● WHAT YOU HAVE TO DO: Please set down every line of the records below exactly, without the pictures.

--- PROVIDED ENTRIES ---

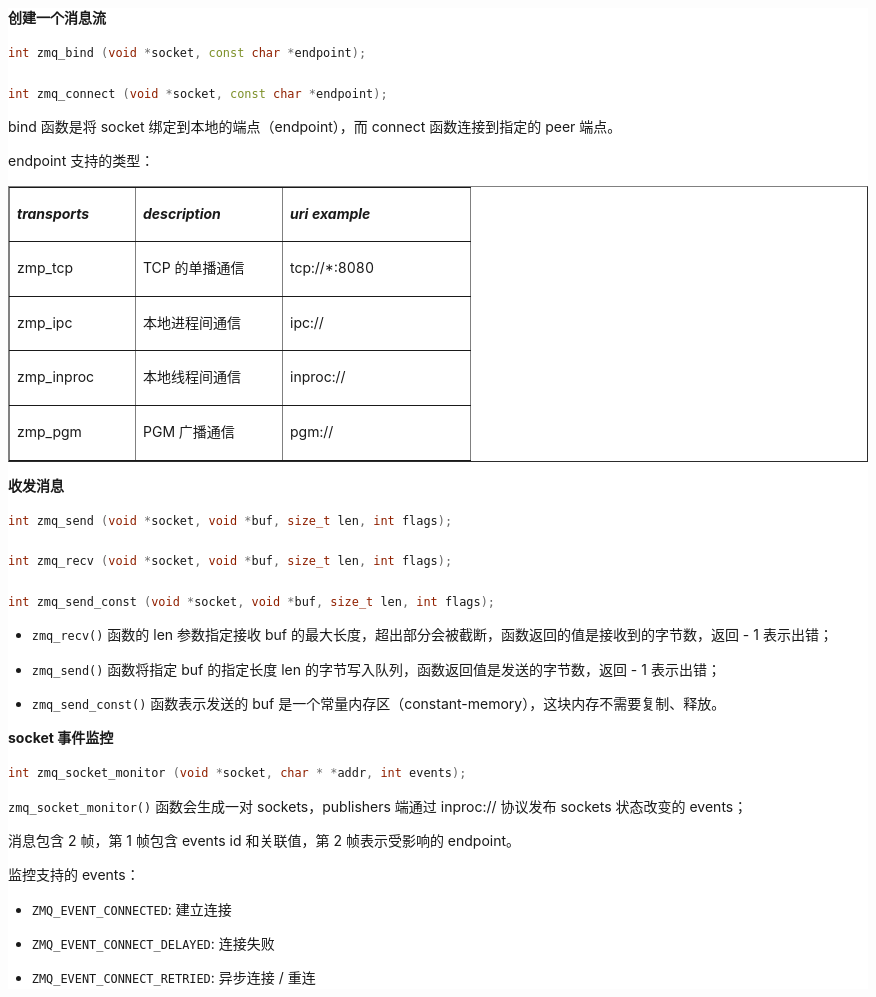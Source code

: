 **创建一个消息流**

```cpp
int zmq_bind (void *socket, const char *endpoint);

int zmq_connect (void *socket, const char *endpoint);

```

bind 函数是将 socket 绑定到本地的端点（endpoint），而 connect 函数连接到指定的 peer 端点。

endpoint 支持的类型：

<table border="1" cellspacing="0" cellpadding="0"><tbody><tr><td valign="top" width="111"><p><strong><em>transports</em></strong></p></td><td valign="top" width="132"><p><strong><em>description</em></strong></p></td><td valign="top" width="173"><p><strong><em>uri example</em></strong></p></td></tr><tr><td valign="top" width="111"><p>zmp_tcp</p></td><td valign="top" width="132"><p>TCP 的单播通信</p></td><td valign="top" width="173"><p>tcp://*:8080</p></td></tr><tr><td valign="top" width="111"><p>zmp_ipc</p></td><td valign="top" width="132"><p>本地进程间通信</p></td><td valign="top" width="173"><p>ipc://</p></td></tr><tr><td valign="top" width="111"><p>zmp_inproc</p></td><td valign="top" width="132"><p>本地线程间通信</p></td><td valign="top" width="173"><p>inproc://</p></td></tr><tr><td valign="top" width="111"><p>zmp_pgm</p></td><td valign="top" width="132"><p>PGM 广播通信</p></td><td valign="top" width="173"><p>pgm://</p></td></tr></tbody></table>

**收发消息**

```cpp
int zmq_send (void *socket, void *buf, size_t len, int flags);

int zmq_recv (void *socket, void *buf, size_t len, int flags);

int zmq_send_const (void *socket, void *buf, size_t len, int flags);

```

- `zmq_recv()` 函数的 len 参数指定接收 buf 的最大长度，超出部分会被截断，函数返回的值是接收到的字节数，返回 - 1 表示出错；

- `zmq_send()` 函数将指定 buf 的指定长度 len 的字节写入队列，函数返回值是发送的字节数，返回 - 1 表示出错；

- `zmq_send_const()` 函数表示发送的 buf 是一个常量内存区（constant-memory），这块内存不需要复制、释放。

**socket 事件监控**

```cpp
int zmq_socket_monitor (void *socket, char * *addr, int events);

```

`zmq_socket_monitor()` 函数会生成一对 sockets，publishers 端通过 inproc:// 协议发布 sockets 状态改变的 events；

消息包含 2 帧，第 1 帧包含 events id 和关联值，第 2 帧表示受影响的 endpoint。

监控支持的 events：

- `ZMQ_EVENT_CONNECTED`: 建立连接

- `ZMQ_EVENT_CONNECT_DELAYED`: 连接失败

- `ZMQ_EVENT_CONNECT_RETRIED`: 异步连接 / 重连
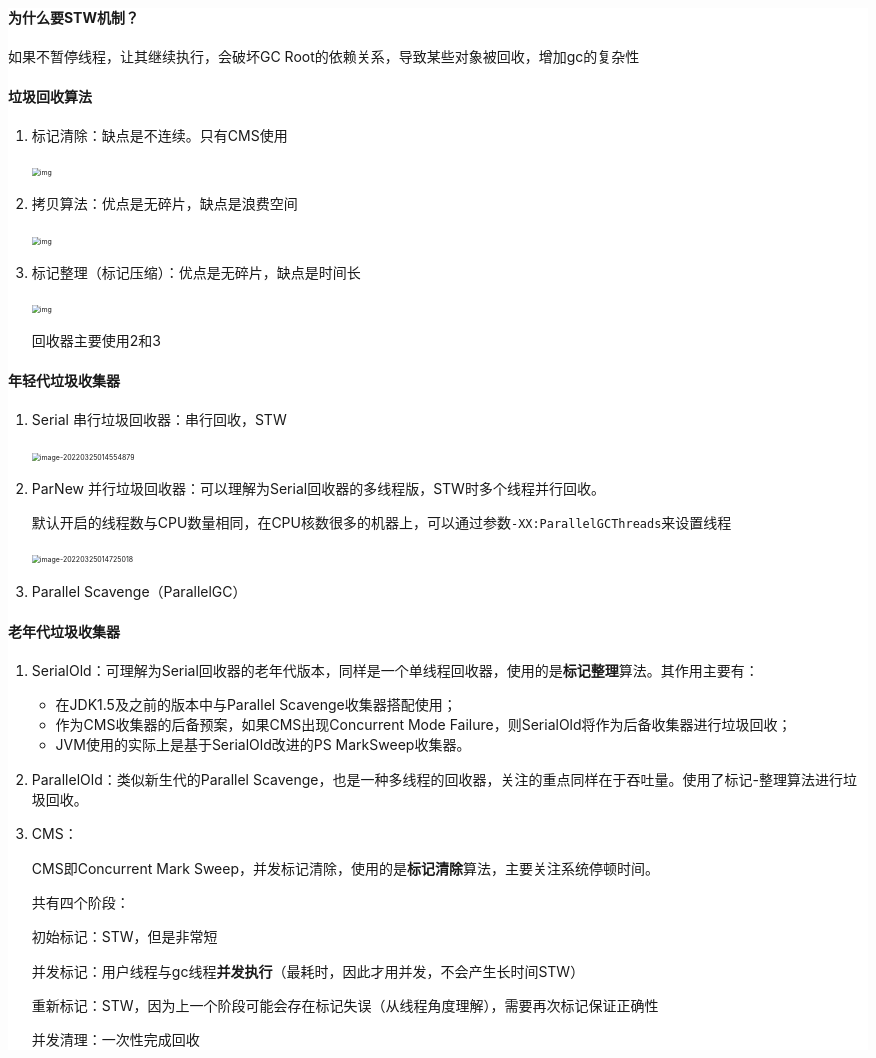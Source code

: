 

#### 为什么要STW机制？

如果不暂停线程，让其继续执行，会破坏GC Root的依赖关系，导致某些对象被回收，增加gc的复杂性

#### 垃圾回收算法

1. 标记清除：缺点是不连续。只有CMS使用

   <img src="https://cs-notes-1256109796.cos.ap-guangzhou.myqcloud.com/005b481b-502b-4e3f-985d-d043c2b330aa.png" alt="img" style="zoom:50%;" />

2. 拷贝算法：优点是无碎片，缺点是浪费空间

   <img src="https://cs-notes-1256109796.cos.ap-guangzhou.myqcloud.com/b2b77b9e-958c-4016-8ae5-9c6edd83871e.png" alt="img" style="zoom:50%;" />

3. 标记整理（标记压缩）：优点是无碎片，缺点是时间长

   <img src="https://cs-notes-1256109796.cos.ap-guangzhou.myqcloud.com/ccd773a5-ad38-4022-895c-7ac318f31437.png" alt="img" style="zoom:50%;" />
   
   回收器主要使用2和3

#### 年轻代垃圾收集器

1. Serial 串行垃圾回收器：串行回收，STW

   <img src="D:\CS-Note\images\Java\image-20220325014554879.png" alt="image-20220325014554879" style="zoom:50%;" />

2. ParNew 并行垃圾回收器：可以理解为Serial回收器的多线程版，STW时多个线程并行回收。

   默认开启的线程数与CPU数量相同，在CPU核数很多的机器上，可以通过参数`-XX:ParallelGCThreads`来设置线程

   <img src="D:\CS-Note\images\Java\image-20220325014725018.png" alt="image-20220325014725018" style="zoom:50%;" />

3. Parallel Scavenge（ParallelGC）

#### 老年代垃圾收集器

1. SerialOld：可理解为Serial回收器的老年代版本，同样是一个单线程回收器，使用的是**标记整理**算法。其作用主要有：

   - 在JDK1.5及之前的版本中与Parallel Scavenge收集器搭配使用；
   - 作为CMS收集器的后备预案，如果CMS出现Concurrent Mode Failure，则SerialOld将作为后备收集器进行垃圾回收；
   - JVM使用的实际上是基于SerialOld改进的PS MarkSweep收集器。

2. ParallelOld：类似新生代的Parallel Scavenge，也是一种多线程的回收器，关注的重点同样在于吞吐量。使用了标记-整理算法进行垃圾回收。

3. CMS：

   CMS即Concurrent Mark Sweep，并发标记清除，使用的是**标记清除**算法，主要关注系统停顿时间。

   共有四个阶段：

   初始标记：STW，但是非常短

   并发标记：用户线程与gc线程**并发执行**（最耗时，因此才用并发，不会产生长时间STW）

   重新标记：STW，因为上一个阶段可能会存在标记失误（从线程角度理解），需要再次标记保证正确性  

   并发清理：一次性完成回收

---

● ANSWER TO THIS TASK:
Source code

: **创建一个消息流**

```cpp
int zmq_bind (void *socket, const char *endpoint);

int zmq_connect (void *socket, const char *endpoint);

```

bind 函数是将 socket 绑定到本地的端点（endpoint），而 connect 函数连接到指定的 peer 端点。

endpoint 支持的类型：

<table border="1" cellspacing="0" cellpadding="0"><tbody><tr><td valign="top" width="111"><p><strong><em>transports</em></strong></p></td><td valign="top" width="132"><p><strong><em>description</em></strong></p></td><td valign="top" width="173"><p><strong><em>uri example</em></strong></p></td></tr><tr><td valign="top" width="111"><p>zmp_tcp</p></td><td valign="top" width="132"><p>TCP 的单播通信</p></td><td valign="top" width="173"><p>tcp://*:8080</p></td></tr><tr><td valign="top" width="111"><p>zmp_ipc</p></td><td valign="top" width="132"><p>本地进程间通信</p></td><td valign="top" width="173"><p>ipc://</p></td></tr><tr><td valign="top" width="111"><p>zmp_inproc</p></td><td valign="top" width="132"><p>本地线程间通信</p></td><td valign="top" width="173"><p>inproc://</p></td></tr><tr><td valign="top" width="111"><p>zmp_pgm</p></td><td valign="top" width="132"><p>PGM 广播通信</p></td><td valign="top" width="173"><p>pgm://</p></td></tr></tbody></table>

**收发消息**

```cpp
int zmq_send (void *socket, void *buf, size_t len, int flags);

int zmq_recv (void *socket, void *buf, size_t len, int flags);

int zmq_send_const (void *socket, void *buf, size_t len, int flags);

```

- `zmq_recv()` 函数的 len 参数指定接收 buf 的最大长度，超出部分会被截断，函数返回的值是接收到的字节数，返回 - 1 表示出错；

- `zmq_send()` 函数将指定 buf 的指定长度 len 的字节写入队列，函数返回值是发送的字节数，返回 - 1 表示出错；

- `zmq_send_const()` 函数表示发送的 buf 是一个常量内存区（constant-memory），这块内存不需要复制、释放。

**socket 事件监控**

```cpp
int zmq_socket_monitor (void *socket, char * *addr, int events);

```

`zmq_socket_monitor()` 函数会生成一对 sockets，publishers 端通过 inproc:// 协议发布 sockets 状态改变的 events；

消息包含 2 帧，第 1 帧包含 events id 和关联值，第 2 帧表示受影响的 endpoint。

监控支持的 events：

- `ZMQ_EVENT_CONNECTED`: 建立连接

- `ZMQ_EVENT_CONNECT_DELAYED`: 连接失败

- `ZMQ_EVENT_CONNECT_RETRIED`: 异步连接 / 重连
Source code

: 

#### 为什么要STW机制？

如果不暂停线程，让其继续执行，会破坏GC Root的依赖关系，导致某些对象被回收，增加gc的复杂性

#### 垃圾回收算法

1. 标记清除：缺点是不连续。只有CMS使用

   <img src="https://cs-notes-1256109796.cos.ap-guangzhou.myqcloud.com/005b481b-502b-4e3f-985d-d043c2b330aa.png" alt="img" style="zoom:50%;" />

2. 拷贝算法：优点是无碎片，缺点是浪费空间

   <img src="https://cs-notes-1256109796.cos.ap-guangzhou.myqcloud.com/b2b77b9e-958c-4016-8ae5-9c6edd83871e.png" alt="img" style="zoom:50%;" />

3. 标记整理（标记压缩）：优点是无碎片，缺点是时间长

   <img src="https://cs-notes-1256109796.cos.ap-guangzhou.myqcloud.com/ccd773a5-ad38-4022-895c-7ac318f31437.png" alt="img" style="zoom:50%;" />
   
   回收器主要使用2和3

#### 年轻代垃圾收集器

1. Serial 串行垃圾回收器：串行回收，STW

   <img src="D:\CS-Note\images\Java\image-20220325014554879.png" alt="image-20220325014554879" style="zoom:50%;" />

2. ParNew 并行垃圾回收器：可以理解为Serial回收器的多线程版，STW时多个线程并行回收。

   默认开启的线程数与CPU数量相同，在CPU核数很多的机器上，可以通过参数`-XX:ParallelGCThreads`来设置线程

   <img src="D:\CS-Note\images\Java\image-20220325014725018.png" alt="image-20220325014725018" style="zoom:50%;" />

3. Parallel Scavenge（ParallelGC）

#### 老年代垃圾收集器

1. SerialOld：可理解为Serial回收器的老年代版本，同样是一个单线程回收器，使用的是**标记整理**算法。其作用主要有：

   - 在JDK1.5及之前的版本中与Parallel Scavenge收集器搭配使用；
   - 作为CMS收集器的后备预案，如果CMS出现Concurrent Mode Failure，则SerialOld将作为后备收集器进行垃圾回收；
   - JVM使用的实际上是基于SerialOld改进的PS MarkSweep收集器。

2. ParallelOld：类似新生代的Parallel Scavenge，也是一种多线程的回收器，关注的重点同样在于吞吐量。使用了标记-整理算法进行垃圾回收。

3. CMS：

   CMS即Concurrent Mark Sweep，并发标记清除，使用的是**标记清除**算法，主要关注系统停顿时间。

   共有四个阶段：

   初始标记：STW，但是非常短

   并发标记：用户线程与gc线程**并发执行**（最耗时，因此才用并发，不会产生长时间STW）

   重新标记：STW，因为上一个阶段可能会存在标记失误（从线程角度理解），需要再次标记保证正确性  

   并发清理：一次性完成回收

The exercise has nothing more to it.